== Segment start ==
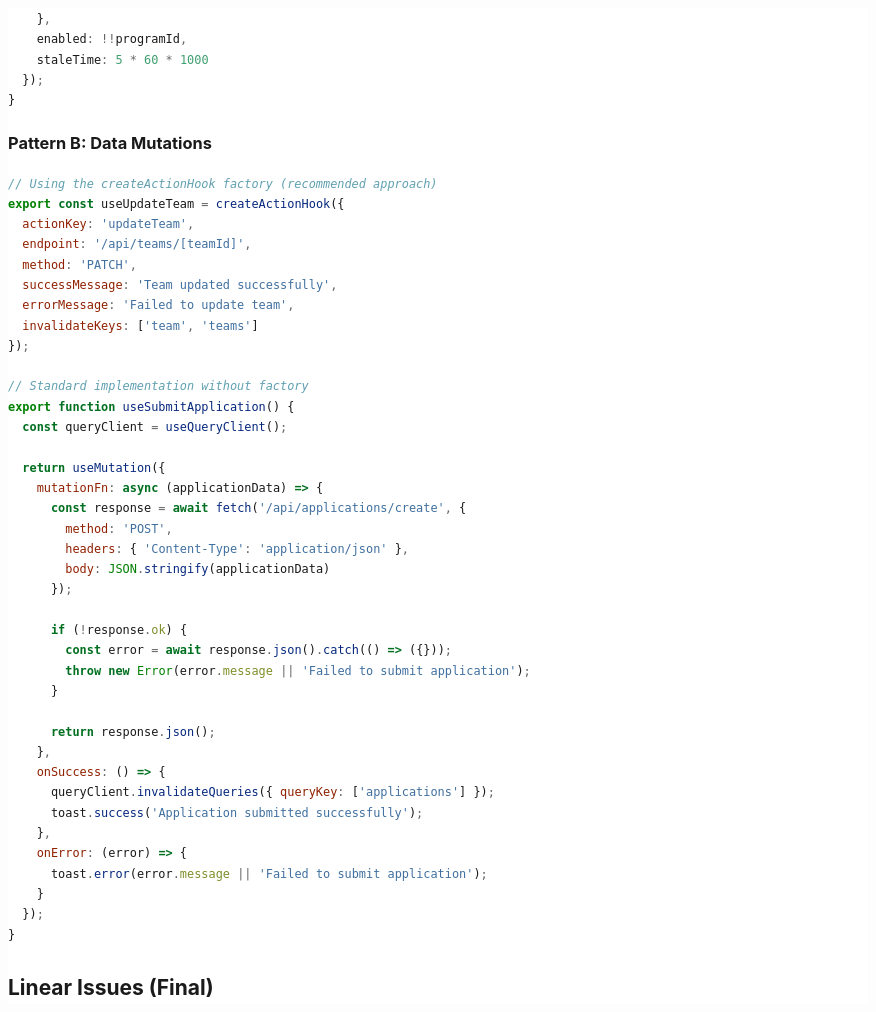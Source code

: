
 ```javascript
    },
    enabled: !!programId,
    staleTime: 5 * 60 * 1000
  });
}
```

### Pattern B: Data Mutations

```javascript
// Using the createActionHook factory (recommended approach)
export const useUpdateTeam = createActionHook({
  actionKey: 'updateTeam',
  endpoint: '/api/teams/[teamId]',
  method: 'PATCH',
  successMessage: 'Team updated successfully',
  errorMessage: 'Failed to update team',
  invalidateKeys: ['team', 'teams']
});

// Standard implementation without factory
export function useSubmitApplication() {
  const queryClient = useQueryClient();
  
  return useMutation({
    mutationFn: async (applicationData) => {
      const response = await fetch('/api/applications/create', {
        method: 'POST',
        headers: { 'Content-Type': 'application/json' },
        body: JSON.stringify(applicationData)
      });
      
      if (!response.ok) {
        const error = await response.json().catch(() => ({}));
        throw new Error(error.message || 'Failed to submit application');
      }
      
      return response.json();
    },
    onSuccess: () => {
      queryClient.invalidateQueries({ queryKey: ['applications'] });
      toast.success('Application submitted successfully');
    },
    onError: (error) => {
      toast.error(error.message || 'Failed to submit application');
    }
  });
}
```

## Linear Issues (Final)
== Segment end ==
*TASK OBJECTIVE:* Lines with "export": copy every one of them from the listing above.

*TASK RESULT:*
export const useUpdateTeam = createActionHook({
export function useSubmitApplication() {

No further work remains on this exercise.